===== THE DATA =====

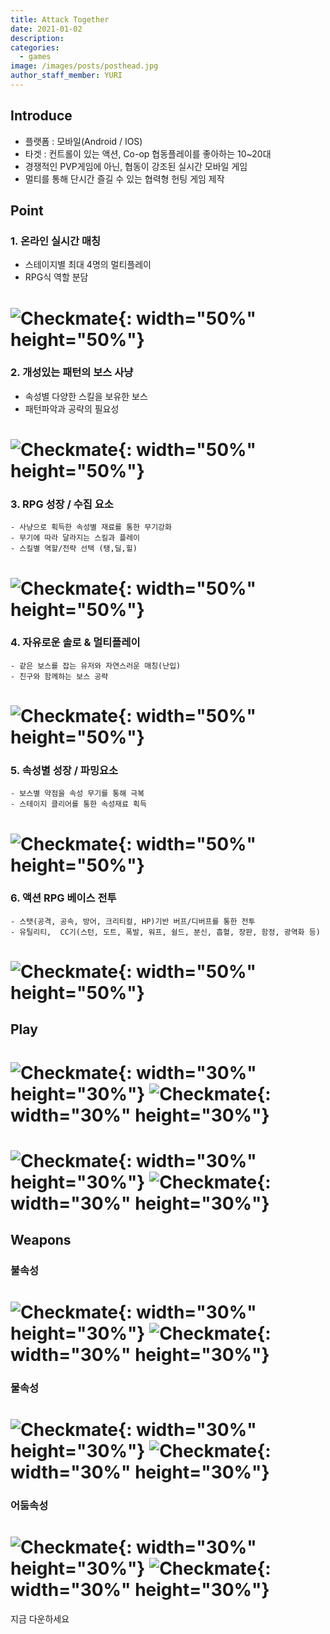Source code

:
 ```yaml
---
title: Attack Together
date: 2021-01-02
description:
categories:
  - games
image: /images/posts/posthead.jpg
author_staff_member: YURI
---
```


## Introduce

* 플랫폼 : 모바일(Android / IOS)
* 타겟 : 컨트롤이 있는 액션,  Co-op 협동플레이를 좋아하는 10~20대
* 경쟁적인 PVP게임에 아닌, 협동이 강조된 실시간 모바일 게임
* 멀티를 통해 단시간 즐길 수 있는 협력형 헌팅 게임 제작


## Point

### 1. 온라인 실시간 매칭 

  - 스테이지별 최대 4명의 멀티플레이
  - RPG식 역할 분담 

# ![Checkmate](/images/posts/20210102/image15.gif){: width="50%" height="50%"}

### 2. 개성있는 패턴의 보스 사냥 
  - 속성별 다양한 스킬을 보유한 보스
  - 패턴파악과 공략의 필요성 

# ![Checkmate](/images/posts/20210102/image6.gif){: width="50%" height="50%"}


### 3. RPG 성장 / 수집 요소  
    - 사냥으로 획득한 속성별 재료를 통한 무기강화
    - 무기에 따라 달라지는 스킬과 플레이
    - 스킬별 역할/전략 선택 (탱,딜,힐)

# ![Checkmate](/images/posts/20210102/image10.gif){: width="50%" height="50%"}

### 4. 자유로운 솔로 & 멀티플레이
    - 같은 보스를 잡는 유저와 자연스러운 매칭(난입)
    - 친구와 함께하는 보스 공략 

# ![Checkmate](/images/posts/20210102/image25.gif){: width="50%" height="50%"}

### 5. 속성별 성장 / 파밍요소  
    - 보스별 약점을 속성 무기를 통해 극복
    - 스테이지 클리어를 통한 속성재료 획득

# ![Checkmate](/images/posts/20210102/image18.gif){: width="50%" height="50%"}

### 6. 액션 RPG 베이스 전투
    - 스탯(공격, 공속, 방어, 크리티컬, HP)기반 버프/디버프를 통한 전투
    - 유틸리티,  CC기(스턴, 도트, 폭발, 워프, 쉴드, 분신, 흡혈, 장판, 함정, 광역화 등)

# ![Checkmate](/images/posts/20210102/image44.gif){: width="50%" height="50%"}


## Play

# ![Checkmate](/images/posts/20210102/image12.gif){: width="30%" height="30%"} ![Checkmate](/images/posts/20210102/image15.gif){: width="30%" height="30%"}
# ![Checkmate](/images/posts/20210102/image14.gif){: width="30%" height="30%"} ![Checkmate](/images/posts/20210102/image11.png){: width="30%" height="30%"}


## Weapons
### 불속성
# ![Checkmate](/images/posts/20210102/image42.gif){: width="30%" height="30%"} ![Checkmate](/images/posts/20210102/image24.gif){: width="30%" height="30%"}

### 물속성
# ![Checkmate](/images/posts/20210102/image40.gif){: width="30%" height="30%"} ![Checkmate](/images/posts/20210102/image19.gif){: width="30%" height="30%"}

### 어둠속성
# ![Checkmate](/images/posts/20210102/image17.gif){: width="30%" height="30%"} ![Checkmate](/images/posts/20210102/image13.gif){: width="30%" height="30%"}

지금 다운하세요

=====

TASK TO CARRY OUT = Every entry above should be given again exactly, with no images included.

WRITTEN RESPONSE =
Source code

:
 ```yaml
---
title: Attack Together
date: 2021-01-02
description:
categories:
  - games
image: /images/posts/posthead.jpg
author_staff_member: YURI
---
```


## Introduce

* 플랫폼 : 모바일(Android / IOS)
* 타겟 : 컨트롤이 있는 액션,  Co-op 협동플레이를 좋아하는 10~20대
* 경쟁적인 PVP게임에 아닌, 협동이 강조된 실시간 모바일 게임
* 멀티를 통해 단시간 즐길 수 있는 협력형 헌팅 게임 제작


## Point

### 1. 온라인 실시간 매칭 

  - 스테이지별 최대 4명의 멀티플레이
  - RPG식 역할 분담 

# ![Checkmate](/images/posts/20210102/image15.gif){: width="50%" height="50%"}

### 2. 개성있는 패턴의 보스 사냥 
  - 속성별 다양한 스킬을 보유한 보스
  - 패턴파악과 공략의 필요성 

# ![Checkmate](/images/posts/20210102/image6.gif){: width="50%" height="50%"}


### 3. RPG 성장 / 수집 요소  
    - 사냥으로 획득한 속성별 재료를 통한 무기강화
    - 무기에 따라 달라지는 스킬과 플레이
    - 스킬별 역할/전략 선택 (탱,딜,힐)

# ![Checkmate](/images/posts/20210102/image10.gif){: width="50%" height="50%"}

### 4. 자유로운 솔로 & 멀티플레이
    - 같은 보스를 잡는 유저와 자연스러운 매칭(난입)
    - 친구와 함께하는 보스 공략 

# ![Checkmate](/images/posts/20210102/image25.gif){: width="50%" height="50%"}

### 5. 속성별 성장 / 파밍요소  
    - 보스별 약점을 속성 무기를 통해 극복
    - 스테이지 클리어를 통한 속성재료 획득

# ![Checkmate](/images/posts/20210102/image18.gif){: width="50%" height="50%"}

### 6. 액션 RPG 베이스 전투
    - 스탯(공격, 공속, 방어, 크리티컬, HP)기반 버프/디버프를 통한 전투
    - 유틸리티,  CC기(스턴, 도트, 폭발, 워프, 쉴드, 분신, 흡혈, 장판, 함정, 광역화 등)

# ![Checkmate](/images/posts/20210102/image44.gif){: width="50%" height="50%"}


## Play

# ![Checkmate](/images/posts/20210102/image12.gif){: width="30%" height="30%"} ![Checkmate](/images/posts/20210102/image15.gif){: width="30%" height="30%"}
# ![Checkmate](/images/posts/20210102/image14.gif){: width="30%" height="30%"} ![Checkmate](/images/posts/20210102/image11.png){: width="30%" height="30%"}


## Weapons
### 불속성
# ![Checkmate](/images/posts/20210102/image42.gif){: width="30%" height="30%"} ![Checkmate](/images/posts/20210102/image24.gif){: width="30%" height="30%"}

### 물속성
# ![Checkmate](/images/posts/20210102/image40.gif){: width="30%" height="30%"} ![Checkmate](/images/posts/20210102/image19.gif){: width="30%" height="30%"}

### 어둠속성
# ![Checkmate](/images/posts/20210102/image17.gif){: width="30%" height="30%"} ![Checkmate](/images/posts/20210102/image13.gif){: width="30%" height="30%"}

지금 다운하세요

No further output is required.